Kupferberg, Audrey E. 1949-
KUPFERBERG, Audrey E. 1949-
PERSONAL:
Born June 25, 1949, in Amsterdam, NY; daughter of Samuel Leib (a dry goods store proprietor) and Rae (dry goods store proprietor; maiden name, Abramson) Kupferberg; married Rob Edelman (a writer and educator), April 30, 1987. Ethnicity: "Eastern-European American Jew." Education: State University of New York, Albany, B.A., 1971; New York University, M.A., 1976; International Federation of Film Archives Summer School, Berlin, West Germany, graduate, 1978. Politics: Democrat. Religion: Jewish. Hobbies and other interests: Racquetball, golf, watching minor league baseball, shopping for clothes.
ADDRESSES:
Home and office—378 Division Street, Amsterdam, NY 12010.
CAREER:
American Film Institute, Washington, DC, The American Film Institute Catalog, researcher and writer, 1972-74, motion picture and video archivist, 1976-83; American Film Institute, Los Angeles, CA, assistant director of National Center for Film and Video Preservation and project director of American Film Institute Catalog, 1983-84; Yale University, New Haven, CT, director of Film Study Center, 1987-90; consultant, archivist, and researcher for various film collections, museums, libraries, and universities, 1990—. State University of New York at Albany, lecturer in film history, 1998—.
MEMBER:
Association of Moving Image Archivists.
WRITINGS:
(With husband, Rob Edelman) Angela Lansbury: A Life on Stage and Screen, Carol Publishing Group (Secaucus, NJ), 1996.

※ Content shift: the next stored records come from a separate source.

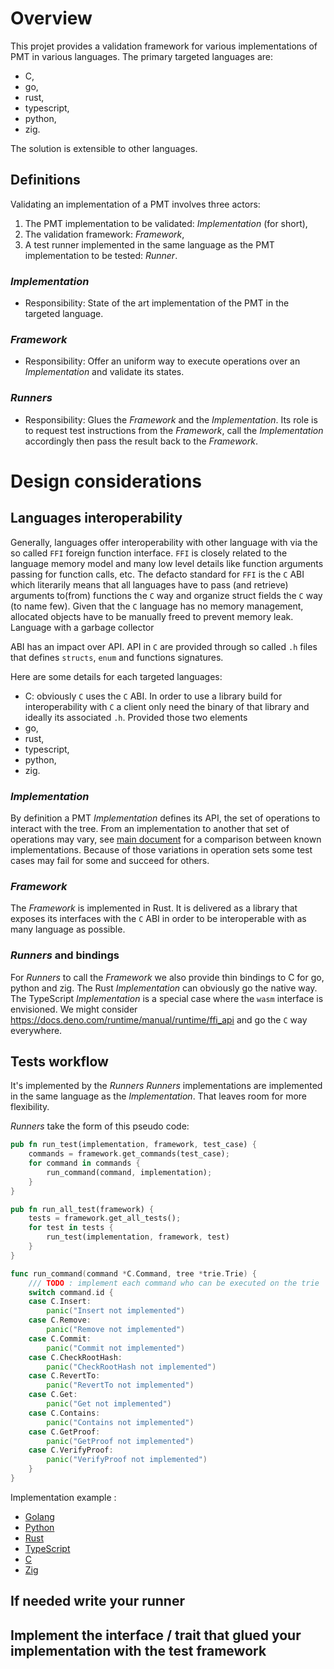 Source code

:# Overview
This projet provides a validation framework for various implementations of PMT in various languages.
The primary targeted languages are:
- C,
- go,
- rust,
- typescript,
- python,
- zig.

The solution is extensible to other languages.

## Definitions
Validating an implementation of a PMT involves three actors:
1. The PMT implementation to be validated: *Implementation* (for short),
2. The validation framework: *Framework*,
3. A test runner implemented in the same language as the PMT implementation to be tested: *Runner*.

### *Implementation*
- Responsibility:
State of the art implementation of the PMT in the targeted language.

### *Framework*
- Responsibility:
Offer an uniform way to execute operations over an *Implementation* and validate its states.

### *Runners*
- Responsibility:
Glues the *Framework* and the *Implementation*. Its role is to request test instructions from the *Framework*, call the *Implementation* accordingly then pass the result back to the *Framework*.


# Design considerations
## Languages interoperability
Generally, languages offer interoperability with other language with via the so called `FFI` foreign function interface.
`FFI` is closely related to the language memory model and many low level details like function arguments passing for function calls, etc.
The defacto standard for `FFI` is the `C` ABI which literarily means that all languages have to pass (and retrieve) arguments to(from) functions the `C` way and organize struct fields the `C` way (to name few).
Given that the `C` language has no memory management, allocated objects have to be manually freed to prevent memory leak. Language with a garbage collector

ABI has an impact over API. API in `C` are provided through so called `.h` files that defines `structs`, `enum` and functions signatures.


Here are some details for each targeted languages:
- C: obviously `C` uses the `C` ABI. In order to use a library build for interoperability with `C` a client only need the binary of that library and ideally its associated `.h`. Provided those two elements
- go,
- rust,
- typescript,
- python,
- zig.


### *Implementation*
By definition a PMT *Implementation* defines its API, the set of operations to interact with the tree. From an implementation to another that set of operations may vary, see [main document](./main.md) for a comparison between known implementations.
Because of those variations in operation sets some test cases may fail for some and succeed for others.

### *Framework*
The *Framework* is implemented in Rust.
It is delivered as a library that exposes its interfaces with the `C` ABI in order to be interoperable with as many language as possible.


### *Runners* and bindings
For *Runners* to call the *Framework* we also provide thin bindings to C for go, python and zig.
The Rust *Implementation* can obviously go the native way.
The TypeScript *Implementation* is a special case where the `wasm` interface is envisioned. We might consider https://docs.deno.com/runtime/manual/runtime/ffi_api and go the `C` way everywhere.




## Tests workflow
It's implemented by the *Runners*
*Runners* implementations are implemented in the same language as the *Implementation*. That leaves room for more flexibility.

*Runners* take the form of this pseudo code:
```rs
pub fn run_test(implementation, framework, test_case) {
    commands = framework.get_commands(test_case);
    for command in commands {
        run_command(command, implementation);
    }
}

pub fn run_all_test(framework) {
    tests = framework.get_all_tests();
    for test in tests {
        run_test(implementation, framework, test)
    }
}
```


```go
func run_command(command *C.Command, tree *trie.Trie) {
	/// TODO : implement each command who can be executed on the trie
	switch command.id {
	case C.Insert:
		panic("Insert not implemented")
	case C.Remove:
		panic("Remove not implemented")
	case C.Commit:
		panic("Commit not implemented")
	case C.CheckRootHash:
		panic("CheckRootHash not implemented")
	case C.RevertTo:
		panic("RevertTo not implemented")
	case C.Get:
		panic("Get not implemented")
	case C.Contains:
		panic("Contains not implemented")
	case C.GetProof:
		panic("GetProof not implemented")
	case C.VerifyProof:
		panic("VerifyProof not implemented")
	}
}
```

Implementation example :
-  [Golang](../go/src/main.go#43)
-  [Python](../python/main.py)
-  [Rust](../rust/src/command_interpreter.rs)
-  [TypeScript](../typescript/deno/main.ts)
-  [C](../c/src/main.c)
-  [Zig](../zig/src/main.zig)



## If needed write your runner
## Implement the interface / trait that glued your implementation with the test framework
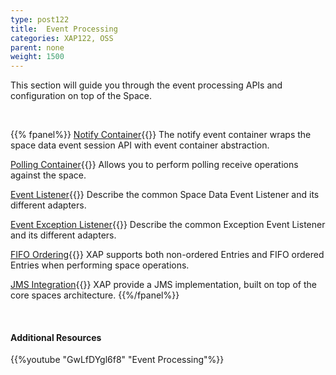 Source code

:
 ```yaml
---
type: post122
title:  Event Processing
categories: XAP122, OSS
parent: none
weight: 1500
---
```



This section will guide you through the event processing APIs and configuration on top of the Space.


<br>


{{% fpanel%}}
[Notify Container](./notify-container-overview.html){{<wbr>}}
The notify event container wraps the space data event session API with event container abstraction.

[Polling Container](./polling-container-overview.html){{<wbr>}}
Allows you to perform polling receive operations against the space.

[Event Listener](./data-event-listener.html){{<wbr>}}
Describe the common Space Data Event Listener and its different adapters.

[Event Exception Listener](./event-exception-handler.html){{<wbr>}}
Describe the common Exception Event Listener and its different adapters.

[FIFO Ordering](./fifo-overview.html){{<wbr>}}
XAP supports both non-ordered Entries and FIFO ordered Entries when performing space operations.

[JMS Integration](./messaging-support.html){{<wbr>}}
XAP provide a JMS implementation, built on top of the core spaces architecture.
{{%/fpanel%}}


<br>

#### Additional Resources

{{%youtube "GwLfDYgl6f8"  "Event Processing"%}}



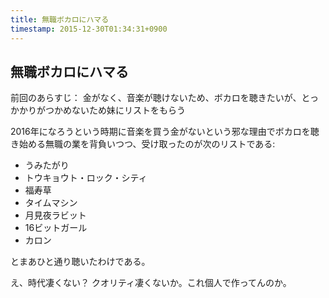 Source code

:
 ```yaml
---
title: 無職ボカロにハマる 
timestamp: 2015-12-30T01:34:31+0900
---
```


## 無職ボカロにハマる

前回のあらすじ： 金がなく、音楽が聴けないため、ボカロを聴きたいが、とっかかりがつかめないため妹にリストをもらう

2016年になろうという時期に音楽を買う金がないという邪な理由でボカロを聴き始める無職の業を背負いつつ、受け取ったのが次のリストである:

- うみたがり
- トウキョウト・ロック・シティ
- 福寿草
- タイムマシン
- 月見夜ラビット
- 16ビットガール
- カロン



とまあひと通り聴いたわけである。

え、時代凄くない？ クオリティ凄くないか。これ個人で作ってんのか。


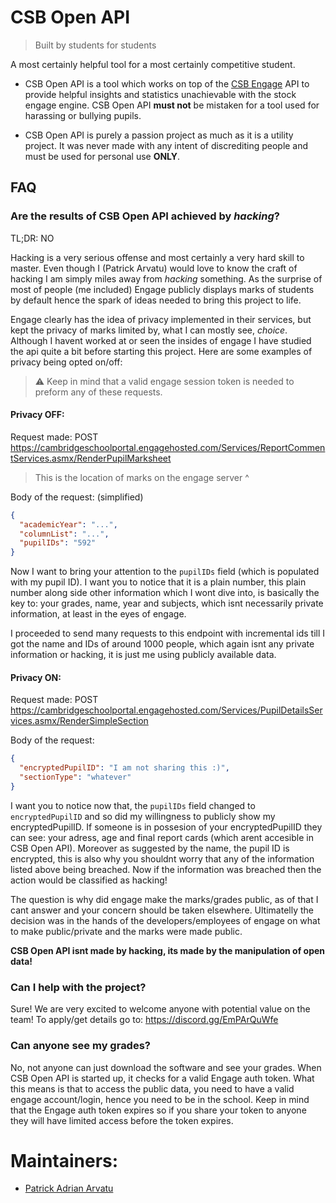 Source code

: # CSB Open API
> Built by students for students

A most certainly helpful tool for a most certainly competitive student.

- CSB Open API is a tool which works on top of the [CSB Engage](https://cambridgeschoolportal.engagehosted.com/) API to provide helpful insights and statistics
unachievable with the stock engage engine. CSB Open API **must not** be mistaken for a tool used for harassing or bullying pupils.

- CSB Open API is purely a passion project as much as it is a utility project. It was never made with any intent of discrediting people and must be used
for personal use **ONLY**.

## FAQ
### Are the results of CSB Open API achieved by *hacking*?
TL;DR: NO

Hacking is a very serious offense and most certainly a very hard skill to master. Even though I (Patrick Arvatu) would love to know the craft of hacking
I am simply miles away from *hacking* something. As the surprise of most of people (me included) Engage publicly displays marks of students by default
hence the spark of ideas needed to bring this project to life.

Engage clearly has the idea of privacy implemented in their services, but kept the privacy of marks limited by, what I can mostly see, *choice*.
Although I havent worked at or seen the insides of engage I have studied the api quite a bit before starting this project. Here are some examples of privacy
being opted on/off:

> ⚠️ Keep in mind that a valid engage session token is needed to preform any of these requests.

#### Privacy OFF:
Request made: POST https://cambridgeschoolportal.engagehosted.com/Services/ReportCommentServices.asmx/RenderPupilMarksheet

> This is the location of marks on the engage server ^

Body of the request: (simplified)
```json
{
  "academicYear": "...",
  "columnList": "...",
  "pupilIDs": "592"
}
```
Now I want to bring your attention to the `pupilIDs` field (which is populated with my pupil ID). I want you to notice that it is a plain number, this plain
number along side other information which I wont dive into, is basically the key to: your grades, name, year and subjects, which isnt necessarily private
information, at least in the eyes of engage.

I proceeded to send many requests to this endpoint with incremental ids till I got the name and IDs of around 1000 people, which again isnt any private
information or hacking, it is just me using publicly available data.

#### Privacy ON:
Request made: POST https://cambridgeschoolportal.engagehosted.com/Services/PupilDetailsServices.asmx/RenderSimpleSection

Body of the request:
```json
{
  "encryptedPupilID": "I am not sharing this :)",
  "sectionType": "whatever"
}
```
I want you to notice now that, the `pupilIDs` field changed to `encryptedPupilID` and so did my willingness to publicly show my encryptedPupilID.
If someone is in possesion of your encryptedPupilID they can see: your adress, age and final report cards (which arent accesible in CSB Open API). Moreover
as suggested by the name, the pupil ID is encrypted, this is also why you shouldnt worry that any of the information listed above being breached. Now
if the information was breached then the action would be classified as hacking!

The question is why did engage make the marks/grades public, as of that I cant answer and your concern should be taken elsewhere. Ultimatelly the decision
was in the hands of the developers/employees of engage on what to make public/private and the marks were made public.

**CSB Open API isnt made by hacking, its made by the manipulation of open data!**

### Can I help with the project?
Sure! We are very excited to welcome anyone with potential value on the team!
To apply/get details go to: https://discord.gg/EmPArQuWfe

### Can anyone see my grades?
No, not anyone can just download the software and see your grades. When CSB Open API is started up, it checks for a valid Engage auth token. What this means
is that to access the public data, you need to have a valid engage account/login, hence you need to be in the school. Keep in mind that the Engage auth token
expires so if you share your token to anyone they will have limited access before the token expires.

# Maintainers:
- [Patrick Adrian Arvatu](https://github.com/Lambels)
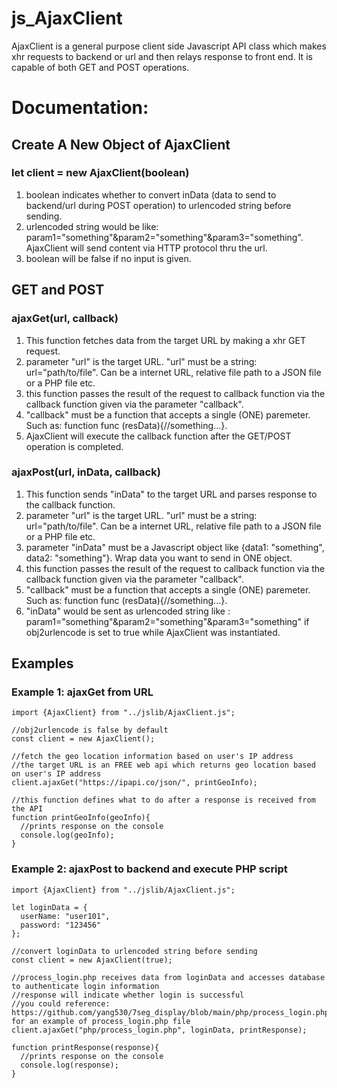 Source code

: # js_AjaxClient
AjaxClient is a general purpose client side Javascript API class which makes xhr requests to backend or url and then relays response to front end. It is capable of both GET and POST operations.

# Documentation:

## Create A New Object of AjaxClient

### let client = new AjaxClient(boolean)

1. boolean indicates whether to convert inData (data to send to backend/url during POST operation) to urlencoded string before sending.
2. urlencoded string would be like: param1="something"&param2="something"&param3="something". AjaxClient will send content via HTTP protocol thru the url. 
3. boolean will be false if no input is given.

## GET and POST

### ajaxGet(url, callback)

1. This function fetches data from the target URL by making a xhr GET request.
2. parameter "url" is the target URL. "url" must be a string: url="path/to/file". Can be a internet URL, relative file path to a JSON file or a PHP file etc.
3. this function passes the result of the request to callback function via the callback function given via the parameter "callback".
4. "callback" must be a function that accepts a single (ONE) paremeter. Such as: function func (resData){//something...}.
5. AjaxClient will execute the callback function after the GET/POST operation is completed.

### ajaxPost(url, inData, callback)

1. This function sends "inData" to the target URL and parses response to the callback function.
2. parameter "url" is the target URL. "url" must be a string: url="path/to/file". Can be a internet URL, relative file path to a JSON file or a PHP file etc.
3. parameter "inData" must be a Javascript object like {data1: "something", data2: "something"}. Wrap data you want to send in ONE object.
4. this function passes the result of the request to callback function via the callback function given via the parameter "callback".
5. "callback" must be a function that accepts a single (ONE) paremeter. Such as: function func (resData){//something...}.
6. "inData" would be sent as urlencoded string like : param1="something"&param2="something"&param3="something" if obj2urlencode is set to true while AjaxClient was instantiated.

## Examples

### Example 1: ajaxGet from URL

```
import {AjaxClient} from "../jslib/AjaxClient.js";

//obj2urlencode is false by default
const client = new AjaxClient();

//fetch the geo location information based on user's IP address
//the target URL is an FREE web api which returns geo location based on user's IP address
client.ajaxGet("https://ipapi.co/json/", printGeoInfo);

//this function defines what to do after a response is received from the API
function printGeoInfo(geoInfo){
  //prints response on the console
  console.log(geoInfo);
}
```

### Example 2: ajaxPost to backend and execute PHP script

```
import {AjaxClient} from "../jslib/AjaxClient.js";

let loginData = {
  userName: "user101",
  password: "123456"
};

//convert loginData to urlencoded string before sending
const client = new AjaxClient(true);

//process_login.php receives data from loginData and accesses database to authenticate login information
//response will indicate whether login is successful
//you could reference: https://github.com/yang530/7seg_display/blob/main/php/process_login.php for an example of process_login.php file 
client.ajaxGet("php/process_login.php", loginData, printResponse);

function printResponse(response){
  //prints response on the console
  console.log(response);
}

```


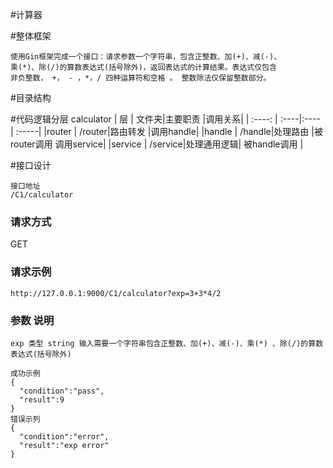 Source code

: #计算器

#整体框架

```
使用Gin框架完成一个接口：请求参数一个字符串，包含正整数、加(+)、减(-)、
乘(*)、除(/)的算数表达式(括号除外)，返回表达式的计算结果。表达式仅包含
非负整数， +， - ，*，/ 四种运算符和空格 。 整数除法仅保留整数部分。
```

#目录结构



#代码逻辑分层  calculator
| 层     | 文件夹|主要职责 |调用关系|
| :----: | :----|:---- | :-----|
|router  | /router|路由转发 |调用handle|
|handle   | /handle|处理路由 |被router调用 调用service|
|service | /service|处理通用逻辑| 被handle调用 |


#接口设计
```
接口地址 
/C1/calculator 
```
### 请求方式
GET
### 请求示例
```
http://127.0.0.1:9000/C1/calculator?exp=3+3*4/2
```

### 参数  说明

``` 
exp 类型 string 输入需要一个字符串包含正整数、加(+)、减(-)、乘(*) 、除(/)的算数表达式(括号除外) 
```

```
成功示例 
{
  "condition":"pass",
  "result":9
} 
错误示列 
{
  "condition":"error",
  "result":"exp error"
}
```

(With Rob Edelman) The John Travolta Scrapbook, Carol Publishing Group (Secaucus, NJ), 1997.
(With Rob Edelman) Meet the Mertzes: The Life Stories of I Love Lucy's Other Couple, Renaissance Books (Los Angeles, CA), 1999.
(With Rob Edelman) Matthau: A Life, Taylor Trade Publishing (Lanham, MD), 2002.
World War II ("People at the Center of" series), Blackbirch Press (San Diego, CA), 2002.
American Decades, Volume 2: 1910-1919, Volume 3: 1920-1929, Gale (Detroit, MI), 2003.
WORK IN PROGRESS:
A biographical memoir about Ida Lupino by her daughter, Bridget Duff, to be cowritten by Audrey Kupferberg and Rob Edelman, possibly for 2005.
SIDELIGHTS:
Audrey Kupferberg told CA: "I am a film historian and moving image archivist. My favorite period of film history is the 1910s through 1946. I love getting my hands dirty going through nitrate films to discover the unique or best-surviving treasures of our film heritage.
"My favorite authors are women. I particularly appreciate Dorothy Parker, Edna St. Vincent Millay, Edith Wharton, Fannie Hurst, and Maya Angelou. These authors not only tell stories, but delve into the female experience. The first three often do so with wit, and the last two show down-to-earth emotion.
"Because I love early twentieth-century film and theater, I am drawn to writing about entertainers from this period. Since I find life to be an interesting puzzle, biography is my favorite type of writing. Someday I plan to write a novel about my mother's childhood in Bialystok, Poland, before World War I. It will be partly historical, but mainly fantasized."
BIOGRAPHICAL AND CRITICAL SOURCES:
PERIODICALS
Los Angeles Times, June 20, 1983, Judith Michaelson, "Push is on to Preserve Film History," section VI, p. 1; September 16, 1983, Dale Pollock, "Collectors: Film Heroes or Villains?" p. 1.
Publishers Weekly, September 23, 2002, review of Matthau: A Life, p. 61.